The tramp ship is a contract carrier. Unlike a liner, often called a common carrier, which has a fixed schedule and a published tariff, the ideal tramp can carry anything to anywhere, and freight rates are influenced by supply and demand. To generate business, a contract to lease the vessel known as a charter party is drawn up between the ship owner and the charterer. There are three types of charters, voyage, time and demise.
- Voyage charter
Voyage charter: The voyage charter is the most common charter in tramp shipping. The owner of the tramp is obligated to provide a seaworthy ship while the charterer is obligated to provide a full load of cargo. This type of charter is the most lucrative, but can be the riskiest due to lack of new charterers. During a voyage charter a part or all of a vessel is leased to the charterer for a voyage to a port or a set of different ports. There are two types of voyage charter – net form and gross form. Under the net form, the cargo a tramp ship carries is loaded, discharged, and trimmed at the charterer’s expense. Under the gross form the expense of cargo loading, discharging and trimming is on the owner. The charterer is only responsible to provide the cargo at a specified port and to accept it at the destination port. Time becomes an issue in the voyage charter if the tramp ship is late in her schedule or loading or discharging are delayed. If a tramp ship is delayed the charterer pays demurrage, which is a penalty, to the ship owner.

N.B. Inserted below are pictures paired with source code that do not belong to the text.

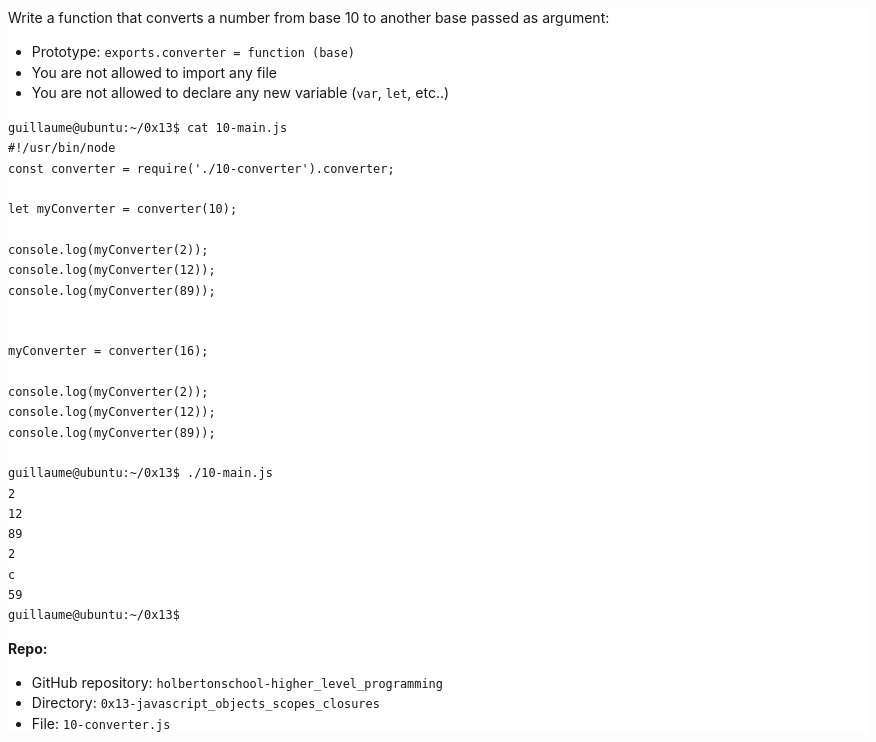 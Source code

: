 <p>Write a function that converts a number from base 10 to another base passed as argument:</p>

<ul>
<li>Prototype: <code>exports.converter = function (base)</code></li>
<li>You are not allowed to import any file</li>
<li>You are not allowed to declare any new variable (<code>var</code>, <code>let</code>, etc..)</li>
</ul>

<pre><code>guillaume@ubuntu:~/0x13$ cat 10-main.js
#!/usr/bin/node
const converter = require(&#39;./10-converter&#39;).converter;

let myConverter = converter(10);

console.log(myConverter(2));
console.log(myConverter(12));
console.log(myConverter(89));


myConverter = converter(16);

console.log(myConverter(2));
console.log(myConverter(12));
console.log(myConverter(89));

guillaume@ubuntu:~/0x13$ ./10-main.js
2
12
89
2
c
59
guillaume@ubuntu:~/0x13$ 
</code></pre>

  </div>

  <div class="list-group">
    <!-- Task URLs -->


<div class="list-group-item">
<p><strong>Repo:</strong></p>
<ul>
    <li>GitHub repository: <code>holbertonschool-higher_level_programming</code></li>
    <li>Directory: <code>0x13-javascript_objects_scopes_closures</code></li>
    <li>File: <code>10-converter.js</code></li>
</ul>
</div>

The number of days a tramp ship is chartered for is called lay days.
- Time charter
Time charter: In a time charter the owner provides a vessel that is fully manned and equipped. The owner provides the crew, but the crew takes orders from the charterer. The owner is also responsible for insuring the vessel, repairs the vessel may need, engine parts and food for the ship’s personnel. The charterer is responsible for everything else. The main advantage of the time charter is that it diverts the costs of running a ship to the charterer.
- Demise charter
Demise charter: The demise charter is the least used in the tramp trade because it heavily favors the owner. The ship owner only provides a ship devoid of any crew, stores, or fuel. It is the Charterer’s responsibility to provide everything the ship will need. The ship owner must provide a seaworthy vessel, but once the charterer accepts the vessel, the responsibility of seaworthiness is the charterer’s. The charterer crews the vessel, but the owner can make recommendations. There are no standardized forms in a demise charter, contracts can vary greatly, and are written up to meet the needs of the charterer.
Tramp ship owners and tramp ship charterers rely on brokers to find cargoes for their ships to carry. A broker understands international trade conditions, the movements of goods, market prices and the availability of the owner’s ships.
The Baltic Exchange, in London, is the physical headquarters for tramp ship brokerage. The Baltic Exchange works like an organised market and provides a meeting place for ship owners, brokers and charterers. It also provides easy access to information on market fluctuations and commodity prices to all the parties involved. Brokers can use it to quickly match a cargo to a ship or ship to a cargo depending on whom they are working for. A committee of owners, brokers and charterers are elected to manage the exchange to ensure everyone’s interests are represented. With the speed of today’s communications the floor of the Baltic Exchange is not nearly as populated as it once was, but the information and networking the exchange provides is still an asset to the tramp trade.